PROBLEM DETAILS >> The listing below holds pictures; exclude them. Return exactly the lines from the one with "- [X] frame" through the one with "The output dataset.csv".

DATA SHOWN >>
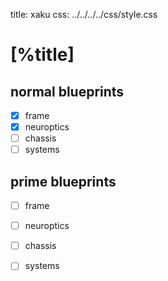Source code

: title: xaku
css:   ../../../../css/style.css

[%title]
========

normal blueprints
-----------------

- [X] frame
- [X] neuroptics
- [ ] chassis
- [ ] systems

prime blueprints
-----------------

- [ ] frame
- [ ] neuroptics
- [ ] chassis
- [ ] systems

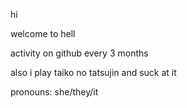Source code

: hi

welcome to hell

activity on github every 3 months

also i play taiko no tatsujin and suck at it

pronouns: she/they/it

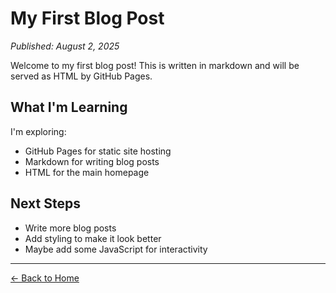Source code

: # My First Blog Post

*Published: August 2, 2025*

Welcome to my first blog post! This is written in markdown and will be served as HTML by GitHub Pages.

## What I'm Learning

I'm exploring:
- GitHub Pages for static site hosting
- Markdown for writing blog posts
- HTML for the main homepage

## Next Steps

- Write more blog posts
- Add styling to make it look better
- Maybe add some JavaScript for interactivity

---

[← Back to Home](../index.html)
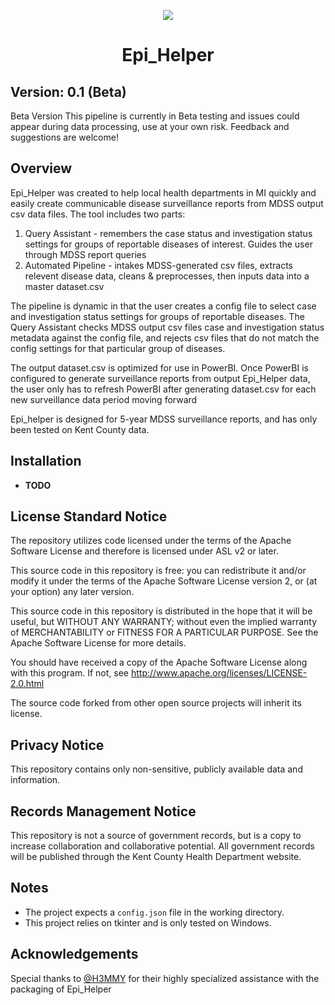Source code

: <p align="center">
<img src = image.png />
  </p>

<h1> 
<p align=center>
Epi_Helper </h>
</p> 

## Version: 0.1 (Beta)

Beta Version This pipeline is currently in Beta testing and issues could appear during data processing, use at your own risk. Feedback and suggestions are welcome!

## Overview

Epi_Helper was created to help local health departments in MI quickly and easily create communicable disease surveillance reports from MDSS output csv data files. The tool includes two parts:

1. Query Assistant - remembers the case status and investigation status settings for groups of reportable diseases of interest. Guides the user through MDSS report queries
2. Automated Pipeline - intakes MDSS-generated csv files, extracts relevent disease data, cleans & preprocesses, then inputs data  into a master dataset.csv

The pipeline is dynamic in that the user creates a config file to select case and investigation status settings for groups of reportable diseases. The Query Assistant checks MDSS output csv files case and investigation status metadata against the config file, and rejects csv files that do not match the config settings for that particular group of diseases. 

The output dataset.csv is optimized for use in PowerBI. Once PowerBI is configured to generate surveillance reports from output Epi_Helper data, the user only has to refresh PowerBI after generating dataset.csv for each new surveillance data period moving forward

Epi_helper is designed for 5-year MDSS surveillance reports, and has only been tested on Kent County data. 

## Installation

- **TODO**

## License Standard Notice

The repository utilizes code licensed under the terms of the Apache Software License and therefore is licensed under ASL v2 or later.

This source code in this repository is free: you can redistribute it and/or modify it under the terms of the Apache Software License version 2, or (at your option) any later version.

This source code in this repository is distributed in the hope that it will be useful, but WITHOUT ANY WARRANTY; without even the implied warranty of MERCHANTABILITY or FITNESS FOR A PARTICULAR PURPOSE. See the Apache Software License for more details.

You should have received a copy of the Apache Software License along with this program. If not, see http://www.apache.org/licenses/LICENSE-2.0.html

The source code forked from other open source projects will inherit its license.

## Privacy Notice

This repository contains only non-sensitive, publicly available data and information.

## Records Management Notice

This repository is not a source of government records, but is a copy to increase collaboration and collaborative potential. All government records will be published through the Kent County Health Department website.

## Notes

- The project expects a `config.json` file in the working directory.
- This project relies on tkinter and is only tested on Windows.

## Acknowledgements 

Special thanks to [@H3MMY](https://github.com/h3mmy) for their highly specialized assistance with the packaging of Epi_Helper
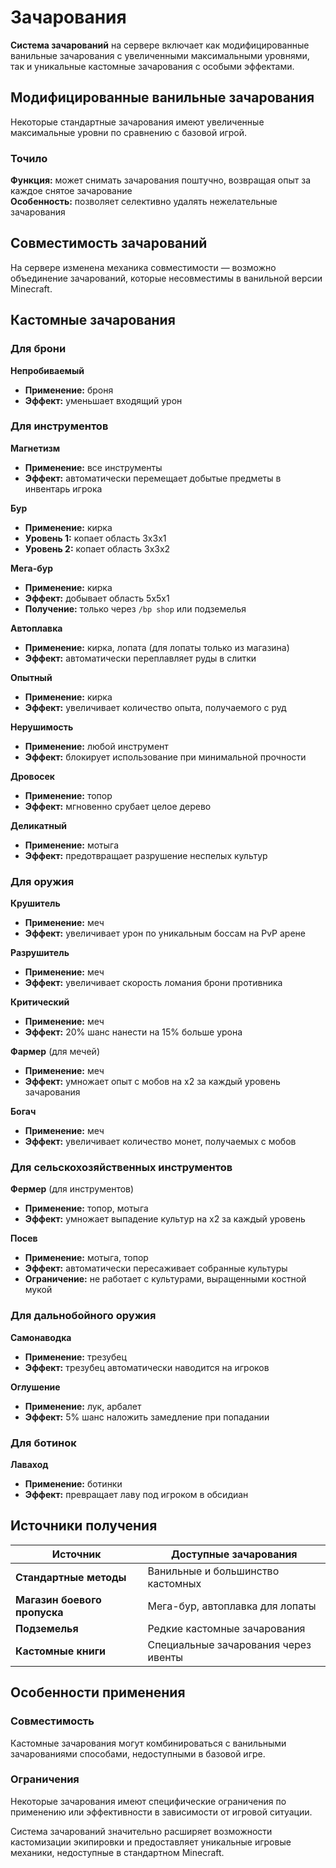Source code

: # Зачарования

**Система зачарований** на сервере включает как модифицированные ванильные зачарования с увеличенными максимальными уровнями, так и уникальные кастомные зачарования с особыми эффектами.

## Модифицированные ванильные зачарования

Некоторые стандартные зачарования имеют увеличенные максимальные уровни по сравнению с базовой игрой.

### Точило
**Функция:** может снимать зачарования поштучно, возвращая опыт за каждое снятое зачарование  
**Особенность:** позволяет селективно удалять нежелательные зачарования

## Совместимость зачарований

На сервере изменена механика совместимости — возможно объединение зачарований, которые несовместимы в ванильной версии Minecraft.

## Кастомные зачарования

### Для брони

**Непробиваемый**  
- **Применение:** броня
- **Эффект:** уменьшает входящий урон

### Для инструментов

**Магнетизм**  
- **Применение:** все инструменты  
- **Эффект:** автоматически перемещает добытые предметы в инвентарь игрока

**Бур**  
- **Применение:** кирка
- **Уровень 1:** копает область 3x3x1
- **Уровень 2:** копает область 3x3x2

**Мега-бур**  
- **Применение:** кирка
- **Эффект:** добывает область 5x5x1
- **Получение:** только через `/bp shop` или подземелья

**Автоплавка**  
- **Применение:** кирка, лопата (для лопаты только из магазина)
- **Эффект:** автоматически переплавляет руды в слитки

**Опытный**  
- **Применение:** кирка
- **Эффект:** увеличивает количество опыта, получаемого с руд

**Нерушимость**  
- **Применение:** любой инструмент
- **Эффект:** блокирует использование при минимальной прочности

**Дровосек**  
- **Применение:** топор
- **Эффект:** мгновенно срубает целое дерево

**Деликатный**  
- **Применение:** мотыга
- **Эффект:** предотвращает разрушение неспелых культур

### Для оружия

**Крушитель**  
- **Применение:** меч
- **Эффект:** увеличивает урон по уникальным боссам на PvP арене

**Разрушитель**  
- **Применение:** меч
- **Эффект:** увеличивает скорость ломания брони противника

**Критический**  
- **Применение:** меч
- **Эффект:** 20% шанс нанести на 15% больше урона

**Фармер** (для мечей)  
- **Применение:** меч
- **Эффект:** умножает опыт с мобов на x2 за каждый уровень зачарования

**Богач**  
- **Применение:** меч
- **Эффект:** увеличивает количество монет, получаемых с мобов

### Для сельскохозяйственных инструментов

**Фермер** (для инструментов)  
- **Применение:** топор, мотыга
- **Эффект:** умножает выпадение культур на x2 за каждый уровень

**Посев**  
- **Применение:** мотыга, топор
- **Эффект:** автоматически пересаживает собранные культуры
- **Ограничение:** не работает с культурами, выращенными костной мукой

### Для дальнобойного оружия

**Самонаводка**  
- **Применение:** трезубец
- **Эффект:** трезубец автоматически наводится на игроков

**Оглушение**  
- **Применение:** лук, арбалет
- **Эффект:** 5% шанс наложить замедление при попадании

### Для ботинок

**Лаваход**  
- **Применение:** ботинки
- **Эффект:** превращает лаву под игроком в обсидиан

## Источники получения

| Источник | Доступные зачарования |
|----------|----------------------|
| **Стандартные методы** | Ванильные и большинство кастомных |
| **Магазин боевого пропуска** | Мега-бур, автоплавка для лопаты |
| **Подземелья** | Редкие кастомные зачарования |
| **Кастомные книги** | Специальные зачарования через ивенты |

## Особенности применения

### Совместимость
Кастомные зачарования могут комбинироваться с ванильными зачарованиями способами, недоступными в базовой игре.

### Ограничения
Некоторые зачарования имеют специфические ограничения по применению или эффективности в зависимости от игровой ситуации.

Система зачарований значительно расширяет возможности кастомизации экипировки и предоставляет уникальные игровые механики, недоступные в стандартном Minecraft.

OUTPUT FOR THIS TASK >>
- [X] frame
- [X] neuroptics
- [ ] chassis
- [ ] systems

prime blueprints
-----------------

- [ ] frame
- [ ] neuroptics
- [ ] chassis
- [ ] systems

Source code

: hi

welcome to hell

activity on github every 3 months

also i play taiko no tatsujin and suck at it

pronouns: she/they/it

Source code

: # My First Blog Post

*Published: August 2, 2025*

Welcome to my first blog post! This is written in markdown and will be served as HTML by GitHub Pages.

## What I'm Learning

I'm exploring:
- GitHub Pages for static site hosting
- Markdown for writing blog posts
- HTML for the main homepage

## Next Steps

- Write more blog posts
- Add styling to make it look better
- Maybe add some JavaScript for interactivity

---

[← Back to Home](../index.html)
Source code

: <p align="center">
<img src = image.png />
  </p>

<h1> 
<p align=center>
Epi_Helper </h>
</p> 

## Version: 0.1 (Beta)

Beta Version This pipeline is currently in Beta testing and issues could appear during data processing, use at your own risk. Feedback and suggestions are welcome!

## Overview

Epi_Helper was created to help local health departments in MI quickly and easily create communicable disease surveillance reports from MDSS output csv data files. The tool includes two parts:

1. Query Assistant - remembers the case status and investigation status settings for groups of reportable diseases of interest. Guides the user through MDSS report queries
2. Automated Pipeline - intakes MDSS-generated csv files, extracts relevent disease data, cleans & preprocesses, then inputs data  into a master dataset.csv

The pipeline is dynamic in that the user creates a config file to select case and investigation status settings for groups of reportable diseases. The Query Assistant checks MDSS output csv files case and investigation status metadata against the config file, and rejects csv files that do not match the config settings for that particular group of diseases. 

The output dataset.csv is optimized for use in PowerBI. Once PowerBI is configured to generate surveillance reports from output Epi_Helper data, the user only has to refresh PowerBI after generating dataset.csv for each new surveillance data period moving forward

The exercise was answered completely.